In this tutorial, you will discover the importance and the challenge of selecting a statistical hypothesis test for comparing machine learning models.

After completing this tutorial, you will know:

- Statistical hypothesis tests can aid in comparing machine learning models and choosing a final model.
- The naive application of statistical hypothesis tests can lead to misleading results.
- Correct use of statistical tests is challenging, and there is some consensus for using the McNemar’s test or 5×2 cross-validation with a modified paired Student t-test.

Let’s get started.

**Update Oct/2018**: Added link to an example of using McNemar’s test.

## Tutorial Overview

This tutorial is divided into 5 parts; they are:

- The Problem of Model Selection
- Statistical Hypothesis Tests
- Problem of Choosing a Hypothesis Test
- Summary of Some Findings
- Recommendations

### Need help with Statistics for Machine Learning?

Take my free 7-day email crash course now (with sample code).

Click to sign-up and also get a free PDF Ebook version of the course.

## The Problem of Model Selection

A big part of applied machine learning is model selection.

We can describe this in its simplest form:

Given the evaluation of two machine learning methods on a dataset, which model do you choose?

You choose the model with the best skill.
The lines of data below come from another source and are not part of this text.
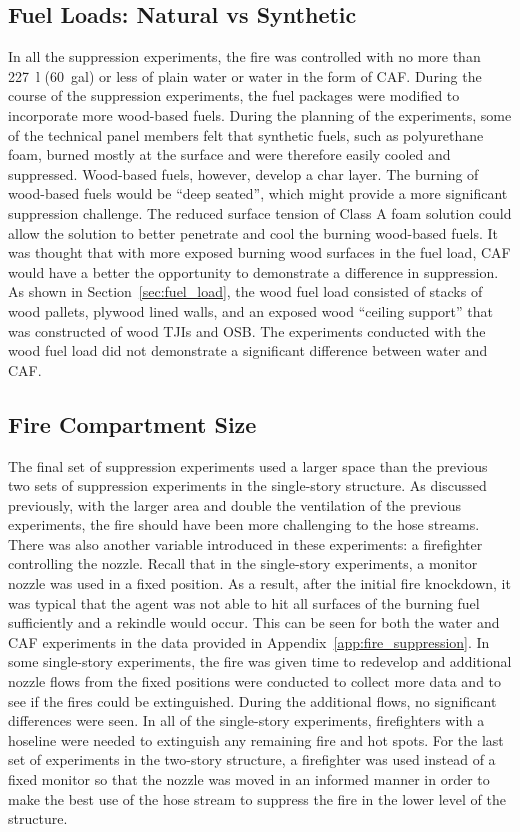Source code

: \documentclass[12pt,oneside]{book}
\begin{document}
\subsection{Fuel Loads: Natural vs Synthetic}
In all the suppression experiments, the fire was controlled with no more than 227~l (60~gal) or less of plain water or water in the form of CAF. During the course of the suppression experiments, the fuel packages were modified to incorporate more wood-based fuels. During the planning of the experiments, some of the technical panel members felt that synthetic fuels, such as polyurethane foam, burned mostly at the surface and were therefore easily cooled and suppressed. Wood-based fuels, however, develop a char layer. The burning of wood-based fuels would be ``deep seated'', which might provide a more significant suppression challenge. The reduced surface tension of Class A foam solution could allow the solution to better penetrate and cool the burning wood-based fuels. It was thought that with more exposed burning wood surfaces in the fuel load, CAF would have a better the opportunity to demonstrate a difference in suppression. As shown in Section~\ref{sec:fuel_load}, the wood fuel load consisted of stacks of wood pallets, plywood lined walls, and an exposed wood ``ceiling support'' that was constructed of wood TJIs and OSB. The experiments conducted with the wood fuel load did not demonstrate a significant difference between water and CAF.  

\subsection{Fire Compartment Size}
The final set of suppression experiments used a larger space than the previous two sets of suppression experiments in the single-story structure. As discussed previously, with the larger area and double the ventilation of the previous experiments, the fire should have been more challenging to the hose streams. There was also another variable introduced in these experiments: a firefighter controlling the nozzle. Recall that in the single-story experiments, a monitor nozzle was used in a fixed position. As a result, after the initial fire knockdown, it was typical that the agent was not able to hit all surfaces of the burning fuel sufficiently and a rekindle would occur. This can be seen for both the water and CAF experiments in the data provided in Appendix~\ref{app:fire_suppression}. In some single-story experiments, the fire was given time to redevelop and additional nozzle flows from the fixed positions were conducted to collect more data and to see if the fires could be extinguished. During the additional flows, no significant differences were seen. In all of the single-story experiments, firefighters with a hoseline were needed to extinguish any remaining fire and hot spots. For the last set of experiments in the two-story structure, a firefighter was used instead of a fixed monitor so that the nozzle was moved in an informed manner in order to make the best use of the hose stream to suppress the fire in the lower level of the structure.  
\end{document}
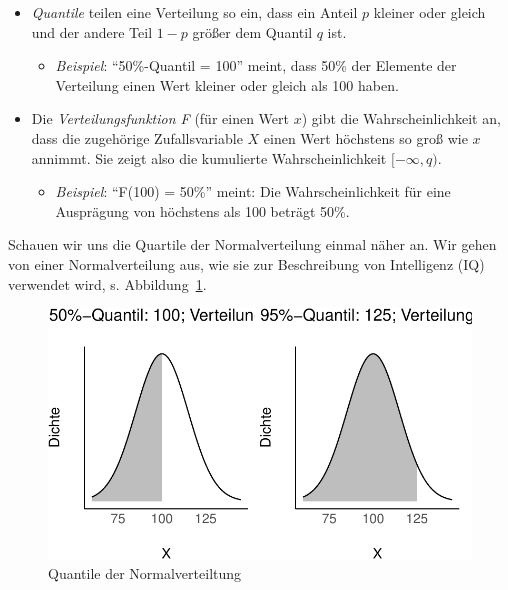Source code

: \documentclass[
  a4paper,
  DIV=11]{scrreprt}
\providecommand{\tightlist}{%
  \setlength{\itemsep}{0pt}\setlength{\parskip}{0pt}}\usepackage{longtable,booktabs,array}
\theoremstyle{definition}
\theoremstyle{remark}
\begin{document}
\begin{itemize}
\tightlist
\item
  \emph{Quantile} teilen eine Verteilung so ein, dass ein Anteil \(p\)
  kleiner oder gleich und der andere Teil \(1-p\) größer dem Quantil
  \(q\) ist.

  \begin{itemize}
  \tightlist
  \item
    \emph{Beispiel}: ``50\%-Quantil = 100'' meint, dass 50\% der
    Elemente der Verteilung einen Wert kleiner oder gleich als 100
    haben.
  \end{itemize}
\item
  Die \emph{Verteilungsfunktion F} (für einen Wert \(x\)) gibt die
  Wahrscheinlichkeit an, dass die zugehörige Zufallsvariable \(X\) einen
  Wert höchstens so groß wie \(x\) annimmt. Sie zeigt also die
  kumulierte Wahrscheinlichkeit \([-\infty, q)\).

  \begin{itemize}
  \tightlist
  \item
    \emph{Beispiel}: ``F(100) = 50\%'' meint: Die Wahrscheinlichkeit für
    eine Ausprägung von höchstens als 100 beträgt 50\%.
  \end{itemize}
\end{itemize}

Schauen wir uns die Quartile der Normalverteilung einmal näher an. Wir
gehen von einer Normalverteilung aus, wie sie zur Beschreibung von
Intelligenz (IQ) verwendet wird, s. Abbildung~\ref{fig-nv-quants}.

\begin{figure}

{\centering \includegraphics{./Verteilungen_files/figure-pdf/fig-nv-quants-1.pdf}

}

\caption{\label{fig-nv-quants}Quantile der Normalverteiltung}

\end{figure}
\end{document}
That is, the model whose estimated skill when making predictions on unseen data is best. This might be maximum accuracy or minimum error in the case of classification and regression problems respectively.

The challenge with selecting the model with the best skill is determining how much can you trust the estimated skill of each model. More generally:

Is the difference in skill between two machine learning models real, or due to a statistical chance?

We can use statistical hypothesis testing to address this question.

## Statistical Hypothesis Tests

Generally, a statistical hypothesis test for comparing samples quantifies how likely it is to observe two data samples given the assumption that the samples have the same distribution.

The assumption of a statistical test is called the null hypothesis and we can calculate statistical measures and interpret them in order to decide whether or not to accept or reject the null hypothesis.

In the case of selecting models based on their estimated skill, we are interested to know whether there is a real or statistically significant difference between the two models.

- If the result of the test suggests that there is insufficient evidence to reject the null hypothesis, then any observed difference in model skill is likely due to statistical chance.
- If the result of the test suggests that there is sufficient evidence to reject the null hypothesis, then any observed difference in model skill is likely due to a difference in the models.

The results of the test are probabilistic, meaning, it is possible to correctly interpret the result and for the result to be wrong with a type I or type II error. Briefly, a false positive or false negative finding.

Comparing machine learning models via statistical significance tests imposes some expectations that in turn will impact the types of statistical tests that can be used; for example:

**Skill Estimate**. A specific measure of model skill must be chosen. This could be classification accuracy (a proportion) or mean absolute error (summary statistic) which will limit the type of tests that can be used.**Repeated Estimates**. A sample of skill scores is required in order to calculate statistics. The repeated training and testing of a given model on the same or different data will impact the type of test that can be used.**Distribution of Estimates**. The sample of skill score estimates will have a distribution, perhaps Gaussian or perhaps not. This will determine whether parametric or nonparametric tests can be used.**Central Tendency**. Model skill will often be described and compared using a summary statistic such as a mean or median, depending on the distribution of skill scores. The test may or may not take this directly into account.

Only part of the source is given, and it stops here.